Research proves that the great majority of business owners delude themselves about how much their business is worth.
80% of businesses <$50M put on the market fail to sell – Tom West, President Business Brokerage Press –
And the single biggest reason for this is over-valuation by the vendor.
If you are acquiring a business or about to do so, then this research has clear implications, as does the solution I am about to discuss.
Unless you address this vendor delusion you may have to walk away from the deal. When this happens you are in what Steven Covey would have referred to as a lose – lose situation. You lose the opportunity to acquire the business and potentially grow on the investment and the seller loses his prospective buyout – and remains oblivious to his over-valuation.
Or worse, if you pay more than what the business is worth then it is a case of win-lose. A win for him and a loss for you. Worse still if you have to explain to other shareholders you paid too much.
What is required to enable the transaction to proceed to a win-win, is the injection of a dose of reality.

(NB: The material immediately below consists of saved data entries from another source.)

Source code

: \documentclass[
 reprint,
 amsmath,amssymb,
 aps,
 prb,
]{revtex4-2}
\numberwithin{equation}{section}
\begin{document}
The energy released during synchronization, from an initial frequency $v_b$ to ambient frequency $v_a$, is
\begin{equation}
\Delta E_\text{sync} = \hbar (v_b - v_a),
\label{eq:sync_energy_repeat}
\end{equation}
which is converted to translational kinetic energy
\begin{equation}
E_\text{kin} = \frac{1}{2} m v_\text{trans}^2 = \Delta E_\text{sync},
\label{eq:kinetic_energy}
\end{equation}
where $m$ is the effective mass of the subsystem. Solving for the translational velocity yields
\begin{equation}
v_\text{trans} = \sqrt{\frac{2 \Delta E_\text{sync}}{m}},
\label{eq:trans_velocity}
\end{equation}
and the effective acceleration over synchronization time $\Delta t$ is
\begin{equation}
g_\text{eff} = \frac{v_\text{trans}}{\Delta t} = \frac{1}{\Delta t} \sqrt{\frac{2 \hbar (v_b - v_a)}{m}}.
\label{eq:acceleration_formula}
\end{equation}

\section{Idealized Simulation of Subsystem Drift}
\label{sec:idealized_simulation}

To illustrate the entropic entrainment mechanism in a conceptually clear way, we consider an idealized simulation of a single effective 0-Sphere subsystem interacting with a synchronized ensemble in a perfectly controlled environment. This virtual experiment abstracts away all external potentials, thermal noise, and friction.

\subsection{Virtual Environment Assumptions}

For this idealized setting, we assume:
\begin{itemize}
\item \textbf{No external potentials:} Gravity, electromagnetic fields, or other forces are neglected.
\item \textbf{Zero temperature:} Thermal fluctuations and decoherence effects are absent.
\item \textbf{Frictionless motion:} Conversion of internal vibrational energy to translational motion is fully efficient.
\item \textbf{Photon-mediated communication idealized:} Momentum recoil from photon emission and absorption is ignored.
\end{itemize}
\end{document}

Of course there is no one single panacea, however we believe Valuation Guardian gets you close to a win-win situation. Interestingly enough it was originally developed as an analytical tool for performance improvement, but has since proved its value for acquisitions.
In essence how it works is that it unpacks around 3 years of accounts into a financial model that calculates an indicative value of the business based on hard facts. Both seller and buyer can then use this as a basis to form a negotiated agreement. Even the most deluded seller cannot deny the science behind the calculations.
We had a client recently who thought his business was worth $11m but when he got to the table he was told it was really only worth a little over $7.5m. Initially the deal was off. He went into denial telling us we had wasted his time and refused to discuss it further. After a cooling down period he returned to the table. With the benefit of external advice, he realised that he had been operating under a delusion for many years because a mate in the same industry had told him that the sale value of his business was a multiple of his revenues.
The end price was above $8m but not $11m. Once he accepted the valuation and could see how it was derived he crossed the line. Was a win-win for both parties and the deal was eventually sealed.
So the moral of the story is that acquiring a business starts with getting clarity around what the business is really worth, for both parties. A reality based on objective data.